*DIRECTIONS:*
From the entries, filter out every line that lacks "battery" and copy the rest.

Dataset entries
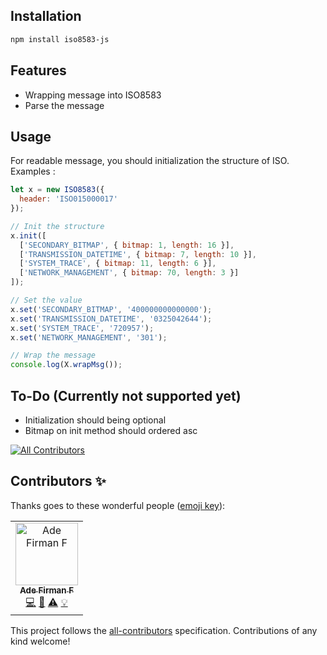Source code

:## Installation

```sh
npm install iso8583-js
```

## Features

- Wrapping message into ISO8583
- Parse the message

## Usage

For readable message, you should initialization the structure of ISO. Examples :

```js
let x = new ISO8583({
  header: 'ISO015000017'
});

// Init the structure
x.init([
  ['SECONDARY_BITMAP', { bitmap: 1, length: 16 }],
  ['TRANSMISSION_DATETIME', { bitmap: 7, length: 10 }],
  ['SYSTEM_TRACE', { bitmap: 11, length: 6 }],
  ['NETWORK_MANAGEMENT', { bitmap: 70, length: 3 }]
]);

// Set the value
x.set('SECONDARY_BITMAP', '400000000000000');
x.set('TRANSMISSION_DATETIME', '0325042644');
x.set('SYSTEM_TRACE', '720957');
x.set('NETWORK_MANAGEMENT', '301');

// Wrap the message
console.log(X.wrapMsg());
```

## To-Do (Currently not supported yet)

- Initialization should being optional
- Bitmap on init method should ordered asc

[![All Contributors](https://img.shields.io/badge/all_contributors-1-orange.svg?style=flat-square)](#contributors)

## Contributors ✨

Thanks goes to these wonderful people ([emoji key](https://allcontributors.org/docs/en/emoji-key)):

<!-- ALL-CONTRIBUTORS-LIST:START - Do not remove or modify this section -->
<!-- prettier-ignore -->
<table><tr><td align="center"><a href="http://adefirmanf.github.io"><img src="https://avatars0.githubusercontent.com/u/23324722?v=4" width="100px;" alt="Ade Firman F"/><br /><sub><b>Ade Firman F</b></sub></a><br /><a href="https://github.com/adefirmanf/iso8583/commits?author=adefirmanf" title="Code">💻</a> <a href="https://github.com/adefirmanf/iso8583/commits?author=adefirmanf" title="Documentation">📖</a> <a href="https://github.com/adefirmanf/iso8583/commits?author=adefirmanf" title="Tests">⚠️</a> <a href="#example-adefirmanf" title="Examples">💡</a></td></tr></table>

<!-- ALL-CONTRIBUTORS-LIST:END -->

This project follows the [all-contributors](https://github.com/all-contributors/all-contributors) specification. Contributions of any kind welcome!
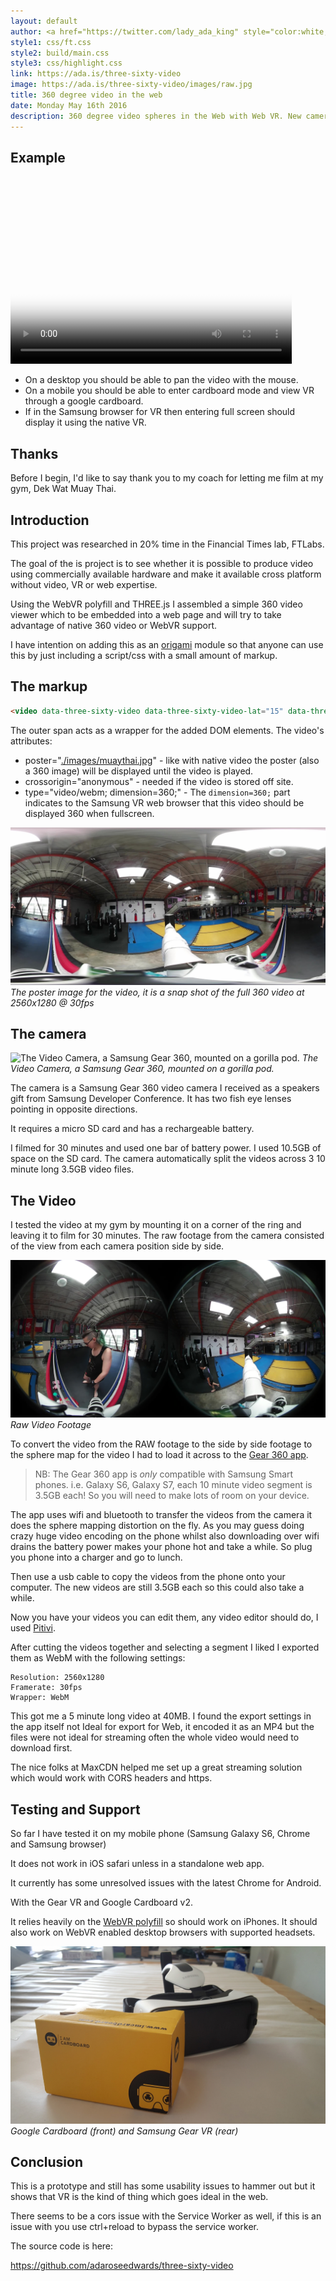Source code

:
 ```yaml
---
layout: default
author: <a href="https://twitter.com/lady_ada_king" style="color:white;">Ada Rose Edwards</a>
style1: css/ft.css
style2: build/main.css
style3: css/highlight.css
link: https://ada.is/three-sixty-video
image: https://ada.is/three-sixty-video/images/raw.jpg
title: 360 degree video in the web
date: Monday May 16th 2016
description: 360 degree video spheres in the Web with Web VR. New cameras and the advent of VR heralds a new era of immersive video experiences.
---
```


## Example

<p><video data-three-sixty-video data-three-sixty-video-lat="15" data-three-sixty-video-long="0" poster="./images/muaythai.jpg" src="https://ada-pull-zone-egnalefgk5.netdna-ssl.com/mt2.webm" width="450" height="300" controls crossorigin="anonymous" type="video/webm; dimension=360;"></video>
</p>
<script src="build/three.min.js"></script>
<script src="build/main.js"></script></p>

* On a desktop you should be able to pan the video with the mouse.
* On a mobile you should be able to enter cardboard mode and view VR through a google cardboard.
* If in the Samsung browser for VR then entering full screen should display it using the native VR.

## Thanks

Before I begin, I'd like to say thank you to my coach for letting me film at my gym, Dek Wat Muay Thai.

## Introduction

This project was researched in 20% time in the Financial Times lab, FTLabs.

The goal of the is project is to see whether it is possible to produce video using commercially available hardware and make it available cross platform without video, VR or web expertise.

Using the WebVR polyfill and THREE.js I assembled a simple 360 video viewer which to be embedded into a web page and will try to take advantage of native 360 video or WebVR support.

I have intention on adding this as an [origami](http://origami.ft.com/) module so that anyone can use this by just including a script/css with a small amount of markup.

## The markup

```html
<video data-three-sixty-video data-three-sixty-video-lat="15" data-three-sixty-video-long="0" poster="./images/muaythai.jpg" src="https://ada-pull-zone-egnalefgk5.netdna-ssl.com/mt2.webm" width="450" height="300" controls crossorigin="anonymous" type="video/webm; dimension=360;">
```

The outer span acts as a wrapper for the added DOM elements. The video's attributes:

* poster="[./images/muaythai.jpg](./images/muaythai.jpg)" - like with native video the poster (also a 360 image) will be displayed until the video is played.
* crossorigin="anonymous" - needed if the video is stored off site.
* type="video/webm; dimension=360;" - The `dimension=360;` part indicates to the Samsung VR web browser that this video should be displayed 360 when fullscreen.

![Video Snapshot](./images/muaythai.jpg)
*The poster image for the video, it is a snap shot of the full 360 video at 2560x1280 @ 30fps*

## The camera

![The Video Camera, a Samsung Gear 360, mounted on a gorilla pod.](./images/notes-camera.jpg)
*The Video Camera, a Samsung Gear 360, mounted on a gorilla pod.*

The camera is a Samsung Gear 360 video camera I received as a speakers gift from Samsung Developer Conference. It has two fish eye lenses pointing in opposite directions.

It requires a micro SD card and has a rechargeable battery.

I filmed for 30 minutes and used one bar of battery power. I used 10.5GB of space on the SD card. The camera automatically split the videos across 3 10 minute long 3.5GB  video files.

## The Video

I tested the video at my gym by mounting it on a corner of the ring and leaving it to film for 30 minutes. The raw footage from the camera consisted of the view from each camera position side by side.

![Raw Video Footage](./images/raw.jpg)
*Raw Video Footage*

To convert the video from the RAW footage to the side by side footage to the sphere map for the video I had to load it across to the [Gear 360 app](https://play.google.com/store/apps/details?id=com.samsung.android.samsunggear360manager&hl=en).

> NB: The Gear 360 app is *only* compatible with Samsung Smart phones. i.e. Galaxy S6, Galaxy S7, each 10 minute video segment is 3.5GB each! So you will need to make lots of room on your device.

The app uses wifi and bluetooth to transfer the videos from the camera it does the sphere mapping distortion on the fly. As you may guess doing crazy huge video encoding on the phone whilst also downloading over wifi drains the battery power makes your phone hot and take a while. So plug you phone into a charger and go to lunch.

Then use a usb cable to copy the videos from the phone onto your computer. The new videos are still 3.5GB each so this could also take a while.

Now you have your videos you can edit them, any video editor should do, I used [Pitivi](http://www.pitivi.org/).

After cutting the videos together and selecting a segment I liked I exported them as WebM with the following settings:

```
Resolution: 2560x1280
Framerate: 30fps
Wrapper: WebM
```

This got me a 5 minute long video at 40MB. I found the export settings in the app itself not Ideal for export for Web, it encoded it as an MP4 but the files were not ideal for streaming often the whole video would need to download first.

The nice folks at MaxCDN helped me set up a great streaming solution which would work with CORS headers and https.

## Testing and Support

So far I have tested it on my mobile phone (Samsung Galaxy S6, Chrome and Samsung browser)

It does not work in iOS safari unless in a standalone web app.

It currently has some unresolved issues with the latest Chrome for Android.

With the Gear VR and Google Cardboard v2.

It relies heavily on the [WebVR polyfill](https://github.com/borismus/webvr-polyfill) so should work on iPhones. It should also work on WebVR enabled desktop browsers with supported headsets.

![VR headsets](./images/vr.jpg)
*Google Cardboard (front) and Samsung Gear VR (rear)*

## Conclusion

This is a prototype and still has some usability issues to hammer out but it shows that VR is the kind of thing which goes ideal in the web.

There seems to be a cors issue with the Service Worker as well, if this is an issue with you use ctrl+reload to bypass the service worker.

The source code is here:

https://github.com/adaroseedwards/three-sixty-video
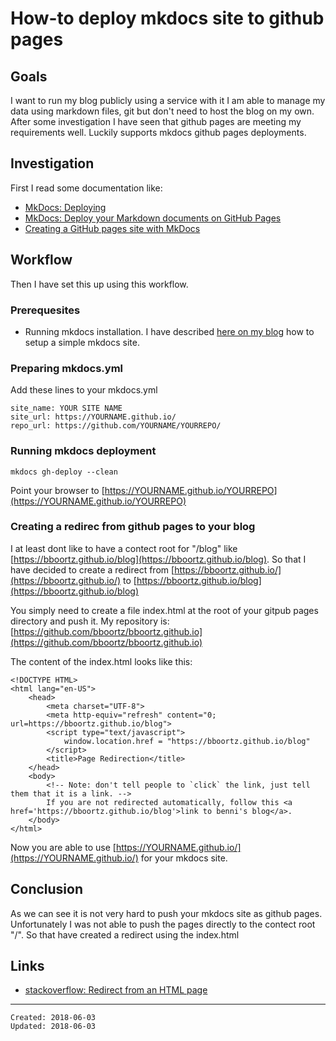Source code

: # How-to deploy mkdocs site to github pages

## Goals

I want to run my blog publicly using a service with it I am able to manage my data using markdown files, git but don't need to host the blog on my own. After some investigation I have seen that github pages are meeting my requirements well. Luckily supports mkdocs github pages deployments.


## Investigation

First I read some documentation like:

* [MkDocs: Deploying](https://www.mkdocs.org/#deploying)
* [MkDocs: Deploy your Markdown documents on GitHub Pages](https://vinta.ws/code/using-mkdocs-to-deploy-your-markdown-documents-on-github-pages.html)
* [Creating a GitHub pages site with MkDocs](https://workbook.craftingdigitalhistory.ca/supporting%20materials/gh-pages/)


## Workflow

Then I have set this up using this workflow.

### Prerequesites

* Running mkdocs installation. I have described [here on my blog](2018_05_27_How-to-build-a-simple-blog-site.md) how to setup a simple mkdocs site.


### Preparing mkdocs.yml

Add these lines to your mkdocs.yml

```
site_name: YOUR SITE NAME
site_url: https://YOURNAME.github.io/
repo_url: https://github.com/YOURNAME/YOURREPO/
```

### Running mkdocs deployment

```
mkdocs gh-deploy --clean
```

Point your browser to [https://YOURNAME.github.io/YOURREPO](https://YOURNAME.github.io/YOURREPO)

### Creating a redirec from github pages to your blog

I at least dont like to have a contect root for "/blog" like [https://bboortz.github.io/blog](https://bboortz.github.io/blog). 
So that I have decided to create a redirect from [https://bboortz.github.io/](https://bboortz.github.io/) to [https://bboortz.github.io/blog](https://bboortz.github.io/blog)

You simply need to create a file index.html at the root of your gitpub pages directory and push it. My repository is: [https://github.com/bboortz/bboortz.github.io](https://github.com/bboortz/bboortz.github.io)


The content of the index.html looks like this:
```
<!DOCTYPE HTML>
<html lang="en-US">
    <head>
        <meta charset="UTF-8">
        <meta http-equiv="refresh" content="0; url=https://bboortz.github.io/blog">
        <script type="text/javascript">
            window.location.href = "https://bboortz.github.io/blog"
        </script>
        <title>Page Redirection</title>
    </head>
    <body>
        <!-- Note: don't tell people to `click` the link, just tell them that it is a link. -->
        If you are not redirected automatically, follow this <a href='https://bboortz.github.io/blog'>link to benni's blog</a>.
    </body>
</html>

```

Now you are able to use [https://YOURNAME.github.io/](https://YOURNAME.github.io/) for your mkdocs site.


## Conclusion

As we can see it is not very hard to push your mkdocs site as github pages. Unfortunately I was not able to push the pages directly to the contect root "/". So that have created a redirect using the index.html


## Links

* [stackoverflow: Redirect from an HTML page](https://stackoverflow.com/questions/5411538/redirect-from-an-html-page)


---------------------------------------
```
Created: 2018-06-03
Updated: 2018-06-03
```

*WRITTEN RESPONSE:*
It requires a micro SD card and has a rechargeable battery.
I filmed for 30 minutes and used one bar of battery power. I used 10.5GB of space on the SD card. The camera automatically split the videos across 3 10 minute long 3.5GB  video files.
The app uses wifi and bluetooth to transfer the videos from the camera it does the sphere mapping distortion on the fly. As you may guess doing crazy huge video encoding on the phone whilst also downloading over wifi drains the battery power makes your phone hot and take a while. So plug you phone into a charger and go to lunch.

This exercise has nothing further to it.